Culture and transient transfection of tsA-201 cells

The human embryonic kidney (HEK) tsA-201 cell line was maintained under standard conditions at 37 °C in a humidified atmosphere containing 5 % CO2. The culture medium contained 90 % Dulbecco's modified Eagle's medium (no. 41966-029; Invitrogen), 10 % fetal bovine serum (no. F9423; Sigma, Dorset, UK) and 50 μg ml−1 gentamicin (no. 15750-037; Invitrogen). Once a week, cells were replated at low density on 60 mm culture dishes and transfected within 3-5 days using CaPO4 precipitation. Cells were transfected with cDNAs encoding WT or the R192Q mutant human α1A-2 subunit along with human α2/δ (Williams et al. 1992; GenBank accession no. M76559), human β1b (referred to as β2 in Williams et al. 1992; M94173) or rabbit β2a (Hullin et al. 1992; X64297) at 2.5 μg each per dish, the short form of the human D2 dopamine receptor (McAllister et al. 1993; X51645) at 1.25 μg per dish and enhanced green fluorescent protein plasmid (pEGFP, Clontech, Cambridge, UK; U55763) at 0.25 μg per dish. The day following transfection, cells were briefly trypsinized (no. T4049, Sigma) and replated on glass coverslips. Patch-clamp recording was performed 16-36 h later from fluorescent cells.

Patch-clamp recordings

Glass coverslips were transferred to a recording chamber superfused with an external solution containing 145 mm NaCl, 40 mm CaCl2, 2 mm KCl and 10 mm Hepes (pH 7.4 with NaOH). Patch pipettes were filled with a solution containing 155 mm CsCl, 4 mm Mg-ATP, 0.32 mm Tris-GTP and 10 mm Hepes (pH 7.4 with CsOH), and had a DC resistance of 2-2.5 MΩ. Whole-cell patch-clamp recordings (Hamill et al. 1981) were performed using an Axopatch 200B amplifier linked to a personal computer equipped with pCLAMP 8.0 software. Data were sampled using a Digidata 1322A analog-to-digital board. Residual pipette capacitance was compensated in the cell-attached configuration using the patch-clamp amplifier. Series resistance compensation was adjusted to just below the point of oscillation to minimize voltage errors (typically < 5 mV). All currents were corrected for linear cell capacitance and leakage currents using -P/4 subtraction. The steady holding potential was −90 mV. Quinpirole-induced inhibition was calculated by measuring the reduction of Ca2+ current at a time corresponding to the peak of the control current (before drug application). Agonist application was by local superfusion using a macropipette positioned close to the cell under study. Recordings were made at room temperature (20-22 °C).

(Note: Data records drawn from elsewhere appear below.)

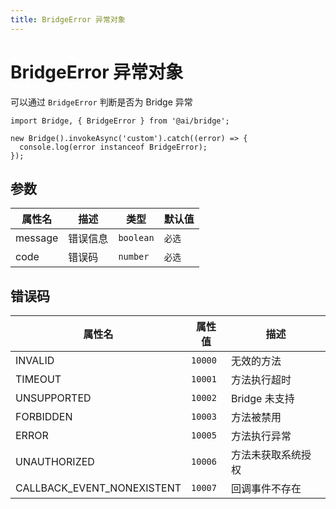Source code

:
 ```yaml
---
title: BridgeError 异常对象
---
```


# BridgeError 异常对象

可以通过 `BridgeError` 判断是否为 Bridge 异常

```tsx | pure
import Bridge, { BridgeError } from '@ai/bridge';

new Bridge().invokeAsync('custom').catch((error) => {
  console.log(error instanceof BridgeError);
});
```

## 参数

| 属性名  | 描述     | 类型      | 默认值 |
| ------- | -------- | --------- | ------ |
| message | 错误信息 | `boolean` | `必选` |
| code    | 错误码   | `number`  | `必选` |

## 错误码

| 属性名                     | 属性值  | 描述               |
| -------------------------- | ------- | ------------------ |
| INVALID                    | `10000` | 无效的方法         |
| TIMEOUT                    | `10001` | 方法执行超时       |
| UNSUPPORTED                | `10002` | Bridge 未支持      |
| FORBIDDEN                  | `10003` | 方法被禁用         |
| ERROR                      | `10005` | 方法执行异常       |
| UNAUTHORIZED               | `10006` | 方法未获取系统授权 |
| CALLBACK_EVENT_NONEXISTENT | `10007` | 回调事件不存在     |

Curve fits and figures were made with Origin 6.1. Statistical comparisons were made using Student's unpaired two-tailed t test with P < 0.05 considered significant. Error bars in figures represent ±s.e.m.

Results

Expression of WT and R192Q mutant α1A in tsA-201 cells

Figure 1A illustrates representative families of whole-cell Ca2+ currents recorded from tsA-201 cells expressing either WT or R192Q mutant α1A Ca2+ channels. Maximum current densities resulting from the expression of α1AR192Q (51.7 ± 6.6 pA pF−1, n = 42) were comparable (P = 0.2) to current densities of the WT α1A channels (40.5 ± 5.0 pA pF−1, n = 32). Consistent with previous biophysical studies (Hans et al. 1999a), the R192Q mutation produced a slight but significant (P = 0.04) negative shift in the voltage dependence of activation without changing the steepness of the activation curve or the apparent reversal potential (Fig. 1B and C). Thus, the half-maximal voltage for activation (V1/2) was 21.1 ± 1.1 mV (n = 10) for WT and 16.7 ± 1.8 mV (n = 6) for R192Q channels. The maximum current amplitude was elicited for both current types by depolarizing pulses to +30 mV (Fig. 1A and B).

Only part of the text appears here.